Summers is a legendary percussionist who’s played on a host of recordings in several different genres. In the early 70s, Summers made a name for himself as part of Herbie Hancock’s groundbreaking group The Headhunters.
Summers says his way out of Detroit, the city he grew up in, was unconventional.
“If it wasn’t for me winning the daily double at DRC Racetrack, I would never have met Herbie,” he says. “I quit high school in the 12 grade, and I got a job at a racetrack in Detroit as a bus boy, and I learned how to bet the horses from a guy that shined shoes in the bathroom. And I won. I threw all the dishes up in the air. I flipped a bunch of people off that were getting on my nerves. I didn’t even pick up my check, I had made so much money.”

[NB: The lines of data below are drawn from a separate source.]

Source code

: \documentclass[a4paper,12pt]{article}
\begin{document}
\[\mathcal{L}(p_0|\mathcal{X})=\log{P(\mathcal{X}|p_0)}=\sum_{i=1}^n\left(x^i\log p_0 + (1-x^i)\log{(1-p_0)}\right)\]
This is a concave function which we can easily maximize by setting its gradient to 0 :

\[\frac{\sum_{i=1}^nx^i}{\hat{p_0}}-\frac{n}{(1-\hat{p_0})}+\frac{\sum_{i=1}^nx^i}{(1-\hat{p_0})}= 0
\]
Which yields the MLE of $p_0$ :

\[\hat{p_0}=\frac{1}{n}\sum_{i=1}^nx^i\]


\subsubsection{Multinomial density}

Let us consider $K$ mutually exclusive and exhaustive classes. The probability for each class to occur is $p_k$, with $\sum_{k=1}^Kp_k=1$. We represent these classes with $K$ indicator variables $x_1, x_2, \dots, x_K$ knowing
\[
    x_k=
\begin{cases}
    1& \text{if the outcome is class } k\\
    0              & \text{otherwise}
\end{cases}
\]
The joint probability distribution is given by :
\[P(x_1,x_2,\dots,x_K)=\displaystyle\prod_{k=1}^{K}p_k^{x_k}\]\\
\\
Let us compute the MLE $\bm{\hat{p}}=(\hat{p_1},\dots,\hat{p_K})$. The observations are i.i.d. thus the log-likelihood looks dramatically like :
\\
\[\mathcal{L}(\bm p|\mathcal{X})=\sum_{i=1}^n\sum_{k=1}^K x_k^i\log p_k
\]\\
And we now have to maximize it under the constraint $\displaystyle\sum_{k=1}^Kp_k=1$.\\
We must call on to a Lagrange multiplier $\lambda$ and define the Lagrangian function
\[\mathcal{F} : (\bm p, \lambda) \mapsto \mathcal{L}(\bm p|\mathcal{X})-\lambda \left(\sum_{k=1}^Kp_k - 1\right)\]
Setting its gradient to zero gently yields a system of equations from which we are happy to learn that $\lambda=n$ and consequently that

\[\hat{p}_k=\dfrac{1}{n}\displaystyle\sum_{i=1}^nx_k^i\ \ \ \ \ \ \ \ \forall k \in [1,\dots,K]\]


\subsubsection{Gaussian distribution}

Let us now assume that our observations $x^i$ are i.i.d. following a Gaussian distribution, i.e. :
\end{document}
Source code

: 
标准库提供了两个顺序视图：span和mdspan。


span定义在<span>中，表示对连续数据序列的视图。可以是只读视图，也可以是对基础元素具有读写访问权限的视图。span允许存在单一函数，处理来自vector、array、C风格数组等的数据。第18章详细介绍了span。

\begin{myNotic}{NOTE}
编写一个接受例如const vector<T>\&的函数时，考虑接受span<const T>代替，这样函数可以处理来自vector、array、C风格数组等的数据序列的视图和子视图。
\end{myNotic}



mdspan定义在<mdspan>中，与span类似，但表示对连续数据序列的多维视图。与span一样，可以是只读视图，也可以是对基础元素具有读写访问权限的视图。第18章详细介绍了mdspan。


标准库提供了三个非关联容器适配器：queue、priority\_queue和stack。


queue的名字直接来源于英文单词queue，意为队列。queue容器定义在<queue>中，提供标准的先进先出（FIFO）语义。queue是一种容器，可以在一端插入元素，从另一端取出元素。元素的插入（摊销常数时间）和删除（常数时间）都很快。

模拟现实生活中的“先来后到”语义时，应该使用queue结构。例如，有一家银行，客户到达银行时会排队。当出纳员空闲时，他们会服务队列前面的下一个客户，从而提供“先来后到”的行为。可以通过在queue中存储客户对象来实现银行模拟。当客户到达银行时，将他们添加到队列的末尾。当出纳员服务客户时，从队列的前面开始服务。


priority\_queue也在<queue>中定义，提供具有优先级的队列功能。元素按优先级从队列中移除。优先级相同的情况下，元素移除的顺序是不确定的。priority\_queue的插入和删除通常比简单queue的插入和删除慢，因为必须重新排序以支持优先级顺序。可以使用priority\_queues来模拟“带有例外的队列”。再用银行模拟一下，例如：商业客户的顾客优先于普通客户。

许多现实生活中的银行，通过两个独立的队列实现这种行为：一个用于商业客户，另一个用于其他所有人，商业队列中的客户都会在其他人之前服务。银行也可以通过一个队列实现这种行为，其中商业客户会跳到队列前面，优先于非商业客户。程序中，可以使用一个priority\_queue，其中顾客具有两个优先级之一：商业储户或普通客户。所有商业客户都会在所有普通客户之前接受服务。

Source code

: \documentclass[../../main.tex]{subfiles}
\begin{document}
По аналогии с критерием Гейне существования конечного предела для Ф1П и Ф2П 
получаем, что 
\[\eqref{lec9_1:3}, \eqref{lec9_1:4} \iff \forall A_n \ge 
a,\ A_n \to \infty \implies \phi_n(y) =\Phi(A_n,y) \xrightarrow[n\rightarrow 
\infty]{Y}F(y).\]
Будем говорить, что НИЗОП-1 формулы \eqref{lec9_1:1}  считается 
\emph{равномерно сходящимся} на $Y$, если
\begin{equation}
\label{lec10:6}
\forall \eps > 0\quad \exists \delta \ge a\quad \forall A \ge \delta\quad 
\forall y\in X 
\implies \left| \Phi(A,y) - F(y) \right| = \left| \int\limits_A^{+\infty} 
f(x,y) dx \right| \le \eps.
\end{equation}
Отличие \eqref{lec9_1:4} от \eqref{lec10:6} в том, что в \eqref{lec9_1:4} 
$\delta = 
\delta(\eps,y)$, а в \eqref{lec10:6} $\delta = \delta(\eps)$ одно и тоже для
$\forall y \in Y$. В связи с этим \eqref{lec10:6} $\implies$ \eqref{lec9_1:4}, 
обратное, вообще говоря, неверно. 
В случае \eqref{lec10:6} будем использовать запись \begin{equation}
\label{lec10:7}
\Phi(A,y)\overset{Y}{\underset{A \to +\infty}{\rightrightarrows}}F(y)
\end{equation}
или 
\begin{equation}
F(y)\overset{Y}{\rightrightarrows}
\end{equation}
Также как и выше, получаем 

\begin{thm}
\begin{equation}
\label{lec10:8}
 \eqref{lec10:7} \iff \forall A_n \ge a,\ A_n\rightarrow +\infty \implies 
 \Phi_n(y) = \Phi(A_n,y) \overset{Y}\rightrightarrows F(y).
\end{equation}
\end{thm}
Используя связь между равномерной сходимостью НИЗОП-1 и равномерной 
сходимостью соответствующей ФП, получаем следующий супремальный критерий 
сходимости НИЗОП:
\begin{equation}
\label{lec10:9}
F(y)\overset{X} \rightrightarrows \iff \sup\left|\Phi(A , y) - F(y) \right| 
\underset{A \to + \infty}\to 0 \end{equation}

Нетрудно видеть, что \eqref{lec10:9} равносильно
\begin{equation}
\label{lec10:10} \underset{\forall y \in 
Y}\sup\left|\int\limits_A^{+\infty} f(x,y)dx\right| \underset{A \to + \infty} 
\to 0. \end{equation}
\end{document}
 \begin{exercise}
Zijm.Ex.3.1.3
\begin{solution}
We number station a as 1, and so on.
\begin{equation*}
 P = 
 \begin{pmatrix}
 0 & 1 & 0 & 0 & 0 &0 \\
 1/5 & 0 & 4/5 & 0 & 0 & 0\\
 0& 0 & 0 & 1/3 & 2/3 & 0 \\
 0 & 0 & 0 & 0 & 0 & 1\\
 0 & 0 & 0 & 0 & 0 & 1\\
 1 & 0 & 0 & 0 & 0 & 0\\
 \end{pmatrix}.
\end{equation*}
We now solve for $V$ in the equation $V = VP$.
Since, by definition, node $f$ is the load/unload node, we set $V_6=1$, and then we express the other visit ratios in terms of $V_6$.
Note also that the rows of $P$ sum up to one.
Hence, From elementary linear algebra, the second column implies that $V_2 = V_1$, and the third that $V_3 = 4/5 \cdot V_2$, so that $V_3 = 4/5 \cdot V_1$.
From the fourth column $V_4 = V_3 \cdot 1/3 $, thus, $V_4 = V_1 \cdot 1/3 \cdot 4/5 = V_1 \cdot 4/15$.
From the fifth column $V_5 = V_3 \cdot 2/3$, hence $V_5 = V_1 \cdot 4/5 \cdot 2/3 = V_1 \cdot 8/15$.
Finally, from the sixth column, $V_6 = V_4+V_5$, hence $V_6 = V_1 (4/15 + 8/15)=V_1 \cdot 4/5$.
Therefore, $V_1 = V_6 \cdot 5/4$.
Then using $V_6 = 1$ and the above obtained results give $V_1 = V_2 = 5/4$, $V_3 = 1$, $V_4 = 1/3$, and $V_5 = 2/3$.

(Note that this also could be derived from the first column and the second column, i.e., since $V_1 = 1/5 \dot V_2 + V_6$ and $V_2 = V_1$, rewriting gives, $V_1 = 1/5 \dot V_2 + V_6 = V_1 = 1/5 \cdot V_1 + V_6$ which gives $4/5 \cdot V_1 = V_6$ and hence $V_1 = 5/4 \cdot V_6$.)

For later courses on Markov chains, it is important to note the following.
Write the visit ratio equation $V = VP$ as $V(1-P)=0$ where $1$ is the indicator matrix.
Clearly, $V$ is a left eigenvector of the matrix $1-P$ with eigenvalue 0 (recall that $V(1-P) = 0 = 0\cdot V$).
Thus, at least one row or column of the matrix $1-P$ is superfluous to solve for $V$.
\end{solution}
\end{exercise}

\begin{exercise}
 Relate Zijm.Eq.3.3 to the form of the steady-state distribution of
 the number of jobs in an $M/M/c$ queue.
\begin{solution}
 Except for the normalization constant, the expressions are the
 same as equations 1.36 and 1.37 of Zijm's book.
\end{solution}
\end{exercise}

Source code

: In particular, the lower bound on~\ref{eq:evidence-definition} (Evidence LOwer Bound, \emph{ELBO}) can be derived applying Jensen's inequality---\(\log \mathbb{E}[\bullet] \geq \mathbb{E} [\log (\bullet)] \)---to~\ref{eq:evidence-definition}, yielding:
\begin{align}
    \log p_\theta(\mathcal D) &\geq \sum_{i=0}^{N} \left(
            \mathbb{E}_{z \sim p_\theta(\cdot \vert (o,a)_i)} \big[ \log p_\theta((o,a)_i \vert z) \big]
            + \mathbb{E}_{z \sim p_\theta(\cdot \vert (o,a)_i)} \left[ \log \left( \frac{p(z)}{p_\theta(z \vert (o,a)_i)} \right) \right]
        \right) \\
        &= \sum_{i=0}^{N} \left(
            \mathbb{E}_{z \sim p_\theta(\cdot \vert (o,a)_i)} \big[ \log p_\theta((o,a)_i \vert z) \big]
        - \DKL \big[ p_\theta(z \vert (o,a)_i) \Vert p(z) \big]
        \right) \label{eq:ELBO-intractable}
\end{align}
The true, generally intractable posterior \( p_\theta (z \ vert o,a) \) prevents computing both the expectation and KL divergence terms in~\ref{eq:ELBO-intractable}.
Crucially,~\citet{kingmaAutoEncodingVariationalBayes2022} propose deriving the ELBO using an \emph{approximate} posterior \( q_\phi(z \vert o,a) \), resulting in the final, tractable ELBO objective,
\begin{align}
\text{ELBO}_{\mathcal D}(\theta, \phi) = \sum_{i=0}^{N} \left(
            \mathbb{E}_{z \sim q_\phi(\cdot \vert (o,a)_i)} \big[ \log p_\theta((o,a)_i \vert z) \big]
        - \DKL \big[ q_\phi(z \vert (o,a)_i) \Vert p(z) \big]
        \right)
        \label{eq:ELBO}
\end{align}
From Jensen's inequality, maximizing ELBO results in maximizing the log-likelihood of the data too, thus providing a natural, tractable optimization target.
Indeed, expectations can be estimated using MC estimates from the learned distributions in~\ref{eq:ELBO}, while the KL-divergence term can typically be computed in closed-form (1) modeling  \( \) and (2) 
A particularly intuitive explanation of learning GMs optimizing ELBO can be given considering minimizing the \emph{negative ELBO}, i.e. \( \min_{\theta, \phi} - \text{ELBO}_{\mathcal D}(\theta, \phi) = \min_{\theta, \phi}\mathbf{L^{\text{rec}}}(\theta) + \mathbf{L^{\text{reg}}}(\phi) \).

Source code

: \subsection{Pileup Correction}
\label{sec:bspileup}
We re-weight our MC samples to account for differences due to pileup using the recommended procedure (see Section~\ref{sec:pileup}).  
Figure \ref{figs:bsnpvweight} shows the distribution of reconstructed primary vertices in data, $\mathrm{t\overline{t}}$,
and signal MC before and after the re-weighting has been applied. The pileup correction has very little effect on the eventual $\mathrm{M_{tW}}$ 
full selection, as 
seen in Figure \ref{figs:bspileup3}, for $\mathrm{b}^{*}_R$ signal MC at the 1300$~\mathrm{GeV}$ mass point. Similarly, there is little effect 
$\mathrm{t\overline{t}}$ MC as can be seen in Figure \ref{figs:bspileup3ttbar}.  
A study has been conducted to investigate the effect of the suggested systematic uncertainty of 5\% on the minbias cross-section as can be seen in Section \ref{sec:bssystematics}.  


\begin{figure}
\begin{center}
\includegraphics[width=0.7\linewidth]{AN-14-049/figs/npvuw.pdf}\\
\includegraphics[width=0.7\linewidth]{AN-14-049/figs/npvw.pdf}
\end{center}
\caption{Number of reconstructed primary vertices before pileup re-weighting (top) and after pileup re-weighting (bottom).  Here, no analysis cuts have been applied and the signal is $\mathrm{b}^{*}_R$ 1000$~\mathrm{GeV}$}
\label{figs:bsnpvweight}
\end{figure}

Off to the Bay Area he went, eventually becoming a sought after flutist and saxophonist, but percussion was always his thing.
In the early 1980s Summers fronted his own group, Bill Summers and Summers Heat, to some commercial success.
“Summer’s Heat was a microcosm of the planet in terms of music because I could do everything I did with Herbie but then do some R & B,” Summers says.
Summers’ later years included a move to New Orleans and the formation of the twice-Grammy nominated Los Hombres Calientes. For Summers, his move here was, in a way, moving back home.
“My family came from the Ashland Plantation in a place called Geismar, so my roots are deeper than most. I may not have been born here, but my seed…everybody in my family is from here,” he explains.
As a master of the drum, Summers holds dear what he considers sacred ground in our city.
“I always mention Congo Square in my experience because it was the birthplace of most of what’s popular in American music today,” he said.